One of the latest battle for minds and wallets concerns e-tablets and often rages around the publishing world and who has the best E reader. A recent visit to a Borders bookstore informed me that their "Nook" reader will have the latest of everything available to buy and read. So along with the Kindle, iPad, Sony reader and countless other devices we will be marketed at, until we choose our new direction in literary indulgence. I like books and I like to occasionally recommend and lend them to friends, something difficult to do with new technology because I don't want to hand over my iPad to someone for a week while they read the latest thriller I've downloaded. So my first suggestion to the Amazons of this e-commerce rental world is why not set up a library instead and I'll rent the books online, hopefully for significantly less than the buying rate. Why have a tablet with 100s of books stored on it, especially if you aren't going to lend them or your tablet out?

We already have other areas of entertainment like DVDs where we are comfortable renting but can't we free ourselves from the trip to the store? I can't remember the last time I visited a video store (why do we still call them that, when we have been watching DVDs for years) because I rent all my movies through the mail and eventually we'll rent the latest releases via broadband (hope someone from the government is listening).
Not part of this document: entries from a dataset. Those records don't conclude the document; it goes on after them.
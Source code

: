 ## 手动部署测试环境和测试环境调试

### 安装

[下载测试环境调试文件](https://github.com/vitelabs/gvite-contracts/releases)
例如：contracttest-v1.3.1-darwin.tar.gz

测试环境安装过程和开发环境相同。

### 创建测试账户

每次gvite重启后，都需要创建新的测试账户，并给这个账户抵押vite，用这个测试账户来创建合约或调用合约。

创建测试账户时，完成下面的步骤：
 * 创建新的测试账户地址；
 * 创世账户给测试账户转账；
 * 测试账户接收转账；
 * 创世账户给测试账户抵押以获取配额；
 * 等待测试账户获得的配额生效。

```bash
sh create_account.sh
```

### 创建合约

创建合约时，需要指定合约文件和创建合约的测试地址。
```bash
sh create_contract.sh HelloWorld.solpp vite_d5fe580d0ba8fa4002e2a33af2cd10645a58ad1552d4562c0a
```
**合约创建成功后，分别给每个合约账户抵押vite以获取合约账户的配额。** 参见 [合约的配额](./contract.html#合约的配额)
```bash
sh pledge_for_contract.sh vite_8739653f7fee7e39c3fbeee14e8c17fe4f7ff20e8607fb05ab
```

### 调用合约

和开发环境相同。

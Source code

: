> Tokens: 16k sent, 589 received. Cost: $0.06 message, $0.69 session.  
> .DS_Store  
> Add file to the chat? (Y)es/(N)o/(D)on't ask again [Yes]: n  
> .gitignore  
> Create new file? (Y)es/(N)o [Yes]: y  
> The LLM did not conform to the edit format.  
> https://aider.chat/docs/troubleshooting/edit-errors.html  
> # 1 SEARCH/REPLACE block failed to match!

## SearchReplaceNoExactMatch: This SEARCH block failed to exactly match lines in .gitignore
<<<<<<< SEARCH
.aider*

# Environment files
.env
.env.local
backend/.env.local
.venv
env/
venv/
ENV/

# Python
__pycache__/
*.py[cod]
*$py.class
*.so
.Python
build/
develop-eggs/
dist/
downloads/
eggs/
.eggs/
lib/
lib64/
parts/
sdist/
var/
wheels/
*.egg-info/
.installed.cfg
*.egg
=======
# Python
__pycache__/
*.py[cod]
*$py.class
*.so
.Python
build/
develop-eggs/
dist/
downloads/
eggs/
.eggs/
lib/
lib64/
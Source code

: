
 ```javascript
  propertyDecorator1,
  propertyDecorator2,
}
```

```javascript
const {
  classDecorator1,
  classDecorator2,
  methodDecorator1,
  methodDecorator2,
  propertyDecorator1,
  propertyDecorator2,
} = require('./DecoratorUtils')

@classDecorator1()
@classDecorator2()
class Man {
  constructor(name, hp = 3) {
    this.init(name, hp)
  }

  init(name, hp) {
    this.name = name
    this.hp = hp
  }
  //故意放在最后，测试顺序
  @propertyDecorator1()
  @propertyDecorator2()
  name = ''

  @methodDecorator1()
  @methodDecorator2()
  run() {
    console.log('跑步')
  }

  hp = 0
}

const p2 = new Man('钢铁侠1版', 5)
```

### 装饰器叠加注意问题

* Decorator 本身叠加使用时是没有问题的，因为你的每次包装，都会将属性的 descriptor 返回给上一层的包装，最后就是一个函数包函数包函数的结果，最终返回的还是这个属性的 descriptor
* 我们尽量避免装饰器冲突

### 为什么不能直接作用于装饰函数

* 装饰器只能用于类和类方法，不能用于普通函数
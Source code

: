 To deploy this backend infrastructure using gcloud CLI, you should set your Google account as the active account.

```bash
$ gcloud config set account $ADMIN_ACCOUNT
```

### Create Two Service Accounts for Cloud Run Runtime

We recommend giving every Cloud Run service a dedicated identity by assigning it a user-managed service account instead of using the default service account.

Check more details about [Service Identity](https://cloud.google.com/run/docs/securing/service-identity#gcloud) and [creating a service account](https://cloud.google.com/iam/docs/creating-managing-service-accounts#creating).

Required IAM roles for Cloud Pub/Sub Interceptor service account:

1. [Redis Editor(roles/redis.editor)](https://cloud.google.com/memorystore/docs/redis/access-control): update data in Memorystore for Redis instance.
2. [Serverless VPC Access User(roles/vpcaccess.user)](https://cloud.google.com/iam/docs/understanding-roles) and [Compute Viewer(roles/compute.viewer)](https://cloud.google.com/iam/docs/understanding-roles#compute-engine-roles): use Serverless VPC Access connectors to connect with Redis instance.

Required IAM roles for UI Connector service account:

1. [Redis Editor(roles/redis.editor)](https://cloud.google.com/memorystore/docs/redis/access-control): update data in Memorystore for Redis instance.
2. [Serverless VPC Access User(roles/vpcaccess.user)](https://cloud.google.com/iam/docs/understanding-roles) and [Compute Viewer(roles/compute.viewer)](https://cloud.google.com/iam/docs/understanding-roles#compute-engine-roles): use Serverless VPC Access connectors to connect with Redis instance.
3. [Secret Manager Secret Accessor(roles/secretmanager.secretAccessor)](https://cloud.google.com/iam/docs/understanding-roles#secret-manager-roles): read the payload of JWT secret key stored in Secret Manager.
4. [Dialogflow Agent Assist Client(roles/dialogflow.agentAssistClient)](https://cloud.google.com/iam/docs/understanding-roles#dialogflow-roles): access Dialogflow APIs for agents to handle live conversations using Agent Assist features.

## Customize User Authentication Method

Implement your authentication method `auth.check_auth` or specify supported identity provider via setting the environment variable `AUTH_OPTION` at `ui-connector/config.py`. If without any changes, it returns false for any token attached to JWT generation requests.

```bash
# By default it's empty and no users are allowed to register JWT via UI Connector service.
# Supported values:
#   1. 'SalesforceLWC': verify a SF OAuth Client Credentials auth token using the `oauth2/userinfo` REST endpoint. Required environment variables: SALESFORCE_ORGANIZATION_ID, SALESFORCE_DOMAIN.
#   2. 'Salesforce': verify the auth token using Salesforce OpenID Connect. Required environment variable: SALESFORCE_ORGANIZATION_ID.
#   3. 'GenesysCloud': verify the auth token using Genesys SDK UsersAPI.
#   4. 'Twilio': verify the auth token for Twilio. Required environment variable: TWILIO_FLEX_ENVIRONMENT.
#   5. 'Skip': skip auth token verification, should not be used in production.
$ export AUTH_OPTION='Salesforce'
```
Living and working in the city we find less and less reasons to own a car except for the visits to Grandma's house. GoGet car share gives you the flexibility to have a car when you want it, even if it's for only a couple of hours to visit Grandma. Why own when you can walk around the block to a specified parking spot and swipe your way into a new car and return it to the same spot when you are finished.

There are sites in the US like Zilok and Snapgoods where people rent out everything from lawnmowers, where do you store them in your apartment, to home appliances, cameras for your holiday along with works of art to healthcare. It is a system built on trust, much like social media and asks why you should own everything when someone else can do it for you and you only need rent it for the amount of time you require it? All of sudden you have a culture of abundance because there is nothing you cannot have, at least for a period of time.

Sure there will always be items I want to own, who's going to rent out underwear but why not have the best of everything else when you need it on a rental basis? Sure cars and entertainment seem the obvious choices but the more we learn to live without, the more we have access to everything. Along with the global outsourcing trend, renting everything could be the next e-commerce wave to wash over us.

I have one more suggestion and that is to look at renting jobs. There are jobs that look interesting to me, like Donald Trump's real estate job but I don't want to spend decades getting to that position, so why not rent some Donald time and see if you like it. Wonder what his rental rates would be?

For the final word, Kevin Kelly from Wired magazine, "access is better than ownership".